Overview
The pre registration year is the bridge between four years of pharmacy theory and independent practice. Employers offering foundation training posts want to see that you understand the realities of dispensing, clinical checking, and patient counselling, not just the pharmacology behind them. Most MPharm graduates have identical modules on their transcripts. What separates strong candidates is evidence of practical experience and an understanding of how pharmacy works in the real world.
This resume belongs to Fatima Hassan, an MPharm graduate from the University of Nottingham applying for pre registration pharmacist positions. She completed placements in both hospital and community pharmacy settings and worked part time as a dispensary assistant throughout her degree. Her resume works because it bridges academic knowledge and hands on dispensing experience with real numbers.
What Makes This Resume Work
Dispensing experience is quantified. Fatima does not just say she worked in a pharmacy. She states she processed an average of 180 prescriptions per day in a busy community pharmacy and conducted accuracy checks on 40 dispensed items per shift. She also references her experience with the Electronic Prescription Service (EPS) and managed repeat prescription requests. These numbers tell a superintendent pharmacist exactly what volume of work she can handle.
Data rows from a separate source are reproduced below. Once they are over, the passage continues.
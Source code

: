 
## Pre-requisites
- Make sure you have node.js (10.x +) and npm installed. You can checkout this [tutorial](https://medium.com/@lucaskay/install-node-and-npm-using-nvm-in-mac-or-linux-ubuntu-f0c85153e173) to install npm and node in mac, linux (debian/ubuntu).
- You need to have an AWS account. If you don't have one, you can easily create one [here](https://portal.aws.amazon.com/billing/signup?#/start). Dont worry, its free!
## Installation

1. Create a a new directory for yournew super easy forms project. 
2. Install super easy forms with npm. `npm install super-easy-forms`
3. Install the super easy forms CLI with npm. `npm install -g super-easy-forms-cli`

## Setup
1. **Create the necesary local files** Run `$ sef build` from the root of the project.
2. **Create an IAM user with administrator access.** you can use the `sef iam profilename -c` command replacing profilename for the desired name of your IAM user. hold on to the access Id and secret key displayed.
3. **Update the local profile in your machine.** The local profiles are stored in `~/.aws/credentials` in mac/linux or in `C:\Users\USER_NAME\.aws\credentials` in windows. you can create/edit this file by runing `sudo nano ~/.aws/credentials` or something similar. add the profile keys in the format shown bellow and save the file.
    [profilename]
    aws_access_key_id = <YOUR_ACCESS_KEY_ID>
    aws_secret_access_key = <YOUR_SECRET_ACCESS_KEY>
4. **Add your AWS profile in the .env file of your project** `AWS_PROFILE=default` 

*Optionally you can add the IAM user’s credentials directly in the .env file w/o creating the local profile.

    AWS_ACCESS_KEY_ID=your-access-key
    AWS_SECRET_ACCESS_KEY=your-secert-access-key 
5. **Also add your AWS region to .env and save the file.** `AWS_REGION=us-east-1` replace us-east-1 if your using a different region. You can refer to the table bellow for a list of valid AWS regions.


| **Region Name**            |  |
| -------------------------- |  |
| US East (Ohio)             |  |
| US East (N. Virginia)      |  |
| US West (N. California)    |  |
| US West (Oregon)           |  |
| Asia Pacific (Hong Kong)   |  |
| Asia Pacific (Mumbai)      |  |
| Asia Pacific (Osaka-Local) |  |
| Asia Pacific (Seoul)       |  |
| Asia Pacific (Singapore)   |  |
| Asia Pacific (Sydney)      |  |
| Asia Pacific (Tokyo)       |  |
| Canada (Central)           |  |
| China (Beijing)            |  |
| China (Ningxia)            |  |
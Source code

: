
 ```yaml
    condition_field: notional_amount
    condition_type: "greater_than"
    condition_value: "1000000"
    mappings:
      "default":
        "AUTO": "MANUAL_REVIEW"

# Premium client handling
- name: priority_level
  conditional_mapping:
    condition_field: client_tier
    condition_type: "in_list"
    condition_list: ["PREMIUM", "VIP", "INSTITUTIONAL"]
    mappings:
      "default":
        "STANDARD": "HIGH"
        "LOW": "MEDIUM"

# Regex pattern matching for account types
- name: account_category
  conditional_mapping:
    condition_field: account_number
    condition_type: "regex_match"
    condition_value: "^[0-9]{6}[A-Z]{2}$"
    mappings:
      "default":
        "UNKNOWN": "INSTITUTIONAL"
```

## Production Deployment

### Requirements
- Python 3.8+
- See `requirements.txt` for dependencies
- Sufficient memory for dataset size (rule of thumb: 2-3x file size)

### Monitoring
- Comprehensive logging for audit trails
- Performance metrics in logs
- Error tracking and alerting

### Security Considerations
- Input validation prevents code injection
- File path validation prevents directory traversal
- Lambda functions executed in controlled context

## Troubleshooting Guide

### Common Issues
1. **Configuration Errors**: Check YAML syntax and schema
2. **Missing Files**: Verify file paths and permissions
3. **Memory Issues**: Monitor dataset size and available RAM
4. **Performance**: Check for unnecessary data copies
Clinical placements include specific contributions. During her hospital placement at Nottingham University Hospitals NHS Trust, she attended ward rounds on a respiratory ward, reviewed drug charts for 12 patients, and identified 3 prescribing errors that were corrected before administration. These are not extraordinary achievements. They are the normal work of a pharmacy student on placement. But naming them shows she engaged actively rather than simply observing.
Patient facing skills are highlighted. She describes conducting 8 Medicines Use Reviews (MURs) under supervision, delivering inhaler technique consultations for 15 patients with COPD and asthma, and providing smoking cessation advice using the NCSCT framework. Patient facing pharmacy is expanding rapidly, and demonstrating these skills positions her well for modern foundation training.
GPhC registration progress is clear. She lists her MPharm degree, her provisional GPhC registration, and her upcoming foundation training start date. She also mentions passing the Oriel assessment and securing a training place through the national allocation scheme. This administrative detail matters because it confirms she is on track.
Key Takeaways
Quantify your dispensing and clinical checking experience. How many prescriptions per day? How many accuracy checks? How many prescribing errors did you identify? These numbers are the clearest way to demonstrate competence in a dispensary setting.
Describe your clinical placement contributions in specific terms. Drug chart reviews, ward round participation, medicines reconciliation, and error identification are all expected activities. State what you did, for how many patients, and in which clinical setting.
Include patient facing experience even if it was under supervision. MURs, inhaler technique checks, and smoking cessation consultations show you are comfortable talking to patients, which is increasingly important for pharmacists.